EXERCISE GOAL:
Copy every line of the entries that includes the word "handler".

[Entries taken from a collection]
———

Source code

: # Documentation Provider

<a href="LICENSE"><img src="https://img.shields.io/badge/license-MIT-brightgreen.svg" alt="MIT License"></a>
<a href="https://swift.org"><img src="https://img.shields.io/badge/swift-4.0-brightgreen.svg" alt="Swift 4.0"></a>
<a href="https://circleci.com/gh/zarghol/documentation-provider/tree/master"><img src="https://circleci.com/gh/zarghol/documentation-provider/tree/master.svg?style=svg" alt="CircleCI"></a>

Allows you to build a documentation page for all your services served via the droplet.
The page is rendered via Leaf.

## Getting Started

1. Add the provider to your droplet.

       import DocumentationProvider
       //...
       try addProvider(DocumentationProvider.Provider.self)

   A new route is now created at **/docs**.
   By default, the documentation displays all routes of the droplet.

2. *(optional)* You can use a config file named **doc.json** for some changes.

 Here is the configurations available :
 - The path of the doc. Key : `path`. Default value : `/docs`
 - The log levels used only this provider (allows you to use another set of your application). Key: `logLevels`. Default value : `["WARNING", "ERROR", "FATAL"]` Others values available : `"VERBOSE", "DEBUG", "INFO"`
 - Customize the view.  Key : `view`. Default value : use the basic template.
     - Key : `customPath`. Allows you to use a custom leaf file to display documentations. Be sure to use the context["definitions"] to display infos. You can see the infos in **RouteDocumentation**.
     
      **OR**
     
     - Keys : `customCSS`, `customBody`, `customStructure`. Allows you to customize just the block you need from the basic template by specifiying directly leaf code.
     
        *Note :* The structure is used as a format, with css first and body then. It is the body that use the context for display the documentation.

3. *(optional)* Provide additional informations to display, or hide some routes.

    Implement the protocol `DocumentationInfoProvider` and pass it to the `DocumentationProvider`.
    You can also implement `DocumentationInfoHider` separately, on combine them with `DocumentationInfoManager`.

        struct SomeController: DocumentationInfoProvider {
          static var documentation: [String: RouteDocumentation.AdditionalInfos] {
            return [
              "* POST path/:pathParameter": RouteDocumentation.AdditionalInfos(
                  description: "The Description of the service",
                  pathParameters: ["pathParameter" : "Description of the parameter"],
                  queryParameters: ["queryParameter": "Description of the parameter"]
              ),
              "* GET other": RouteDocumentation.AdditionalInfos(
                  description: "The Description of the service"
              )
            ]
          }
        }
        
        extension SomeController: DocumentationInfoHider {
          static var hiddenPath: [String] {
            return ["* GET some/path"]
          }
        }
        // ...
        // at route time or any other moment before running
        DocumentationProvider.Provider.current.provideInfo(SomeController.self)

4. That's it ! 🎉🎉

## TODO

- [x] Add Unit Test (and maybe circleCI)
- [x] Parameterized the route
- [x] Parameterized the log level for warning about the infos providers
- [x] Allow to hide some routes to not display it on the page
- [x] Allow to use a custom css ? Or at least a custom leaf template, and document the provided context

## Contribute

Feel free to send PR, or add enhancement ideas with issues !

———

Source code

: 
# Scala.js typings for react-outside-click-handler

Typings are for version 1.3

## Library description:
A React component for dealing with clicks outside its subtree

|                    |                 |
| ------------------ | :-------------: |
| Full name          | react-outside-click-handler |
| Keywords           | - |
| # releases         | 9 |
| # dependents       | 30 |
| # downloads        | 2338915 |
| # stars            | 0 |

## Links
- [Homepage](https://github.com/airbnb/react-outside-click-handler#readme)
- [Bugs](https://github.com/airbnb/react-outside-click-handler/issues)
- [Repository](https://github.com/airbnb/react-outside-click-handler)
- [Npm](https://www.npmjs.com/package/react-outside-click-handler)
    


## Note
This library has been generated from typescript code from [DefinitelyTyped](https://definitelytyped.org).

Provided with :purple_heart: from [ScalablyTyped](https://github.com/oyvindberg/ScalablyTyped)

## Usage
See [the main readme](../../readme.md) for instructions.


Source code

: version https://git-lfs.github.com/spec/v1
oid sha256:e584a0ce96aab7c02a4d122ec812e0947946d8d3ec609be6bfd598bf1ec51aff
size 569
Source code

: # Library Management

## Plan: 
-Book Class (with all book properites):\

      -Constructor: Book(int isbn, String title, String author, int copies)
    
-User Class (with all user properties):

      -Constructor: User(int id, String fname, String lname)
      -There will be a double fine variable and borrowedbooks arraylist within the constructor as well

———

TASK RESPONSE:
# Scala.js typings for react-outside-click-handler
| Full name          | react-outside-click-handler |
- [Homepage](https://github.com/airbnb/react-outside-click-handler#readme)
- [Bugs](https://github.com/airbnb/react-outside-click-handler/issues)
- [Repository](https://github.com/airbnb/react-outside-click-handler)
- [Npm](https://www.npmjs.com/package/react-outside-click-handler)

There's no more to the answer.